LSTMs and GRUs - Lab

Introduction

In this lab, we'll learn how to use LSTM cells and GRU cells to build Recurrent Neural Networks to work with text data!

Objectives

You will be able to:

  • Explain the the problem of vanishing and exploding gradients, and why they are a problem when training RNNs
  • Demonstrate an understanding of the basic architecture and function of a Long Short Term Memory cell
  • Demonstrate an understanding of the basic architecture and function of a Gated Recurrent Unit

Getting Started

In this lab, we'll see a basic example of how we can use LSTMs and GRU cells to build a Recurrent Neural Network for text classification on the Newsgroups Dataset that is included with scikit-learn. The goal of this lab build 2 nearly identical models so that we can benchmark performances for both LSTMs and GRUs and compare them against one another.

We'll begin by loading in everything we'll need for this lab.

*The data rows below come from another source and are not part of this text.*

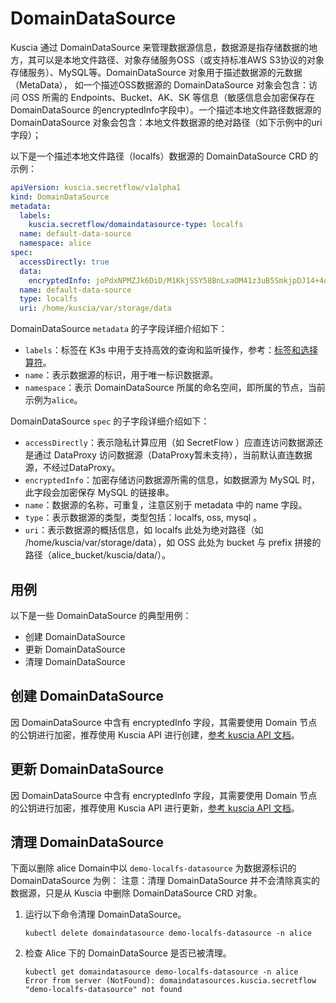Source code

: # DomainDataSource

Kuscia 通过 DomainDataSource 来管理数据源信息，数据源是指存储数据的地方，其可以是本地文件路径、对象存储服务OSS（或支持标准AWS S3协议的对象存储服务）、MySQL等。DomainDataSource 对象用于描述数据源的元数据（MetaData），
如一个描述OSS数据源的 DomainDataSource 对象会包含：访问 OSS 所需的 Endpoints、Bucket、AK、SK 等信息（敏感信息会加密保存在DomainDataSource 的encryptedInfo字段中）。一个描述本地文件路径数据源的 DomainDataSource 对象会包含：本地文件数据源的绝对路径（如下示例中的uri字段）；

以下是一个描述本地文件路径（localfs）数据源的 DomainDataSource CRD 的示例：

```yaml
apiVersion: kuscia.secretflow/v1alpha1
kind: DomainDataSource
metadata:
  labels:
    kuscia.secretflow/domaindatasource-type: localfs
  name: default-data-source
  namespace: alice
spec:
  accessDirectly: true
  data:
    encryptedInfo: joPdxNPMZJk6DiD/M1KkjSSY58BnLxaOM41z3uB5SmkjpDJ14+4qXqdsWRXAqMoPBdxRVDa/GhdUKnr/hL7eBZFMVivFCtCqMTaBJunUYsH6U168wzWaYrERme8BmNChETY3HdIeM4wP7o72+ctDoPDASuAWZNoJ5hxnYfYcpxJ3YoG3STf2DzqYmIZeAWxlneJ32wWFtSBlo1hzIvxuiuwHXZaq7h77a/+H7s1paUpio8wTkqJohID4k37pX3thuit9OUEsqxDxl5SEm+qq9HeVC8XscuKVs3nQw/cmSg4LavtAQWqrk7qjqYWmd370z6cQjuHOCbX1gZ2UbCjpnw==
  name: default-data-source
  type: localfs
  uri: /home/kuscia/var/storage/data

```

DomainDataSource `metadata` 的子字段详细介绍如下：

- `labels`：标签在 K3s 中用于支持高效的查询和监听操作，参考：[标签和选择算符](https://kubernetes.io/zh-cn/docs/concepts/overview/working-with-objects/labels/)。
- `name`：表示数据源的标识，用于唯一标识数据源。
- `namespace`：表示 DomainDataSource 所属的命名空间，即所属的节点，当前示例为`alice`。

DomainDataSource `spec` 的子字段详细介绍如下：

- `accessDirectly`：表示隐私计算应用（如 SecretFlow ）应直连访问数据源还是通过 DataProxy 访问数据源（DataProxy暂未支持），当前默认直连数据源，不经过DataProxy。
- `encryptedInfo`：加密存储访问数据源所需的信息，如数据源为 MySQL 时，此字段会加密保存 MySQL 的链接串。
- `name`：数据源的名称，可重复，注意区别于 metadata 中的 name 字段。
- `type`：表示数据源的类型，类型包括：localfs, oss, mysql 。
- `uri`：表示数据源的概括信息，如 localfs 此处为绝对路径（如 /home/kuscia/var/storage/data），如 OSS 此处为 bucket 与 prefix 拼接的路径（alice_bucket/kuscia/data/）。

## 用例

以下是一些 DomainDataSource 的典型用例：

- 创建 DomainDataSource
- 更新 DomainDataSource
- 清理 DomainDataSource

## 创建 DomainDataSource

因 DomainDataSource 中含有 encryptedInfo 字段，其需要使用 Domain 节点的公钥进行加密，推荐使用 Kuscia API 进行创建，[参考 kuscia API 文档](../apis/domaindatasource_cn.md#create-domain-data-source)。

## 更新 DomainDataSource

因 DomainDataSource 中含有 encryptedInfo 字段，其需要使用 Domain 节点的公钥进行加密，推荐使用 Kuscia API 进行更新，[参考 kuscia API 文档](../apis/domaindatasource_cn.md#update-domain-data-source)。

## 清理 DomainDataSource

下面以删除 alice Domain中以 `demo-localfs-datasource` 为数据源标识的 DomainDataSource 为例：
注意：清理 DomainDataSource 并不会清除真实的数据源，只是从 Kuscia 中删除 DomainDataSource CRD 对象。

1. 运行以下命令清理 DomainDataSource。

    ```shell
    kubectl delete domaindatasource demo-localfs-datasource -n alice
    ```

2. 检查 Alice 下的 DomainDataSource 是否已被清理。

    ```shell
    kubectl get domaindatasource demo-localfs-datasource -n alice
    Error from server (NotFound): domaindatasources.kuscia.secretflow "demo-localfs-datasource" not found
    ```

In the cell below, import the following items:

  • fetch20_newsgroups, from sklearn.datasets
  • keras
  • from keras.layers, import the following layers:
    • LSTM
    • GRU
    • Dense
    • GlobalMaxPool1D
    • Embedding
    • Dropout
  • Sequential, from keras.models
  • text and sequence, from keras.preprocessing
  • numpy, matplotlib, and pandas. Set the standard alias for each.
  • Also set matplotlib visualizations to appear inline, and use numpy to set a random seed of 0.

Importing and Preprocessing Our Text Data

Since we'll be working with a text dataset, we'll need to do a few things to get it into a format where our LSTM and GRU networks can work with it. Specifically, we'll need to:

  • Import and load the data and labels, and store them separately
  • Convert the labels to a one-hot encoded format
  • tokenize our text data
  • Convert the tokenized text to sequences
  • Pad the sequences, so that they are all the same length.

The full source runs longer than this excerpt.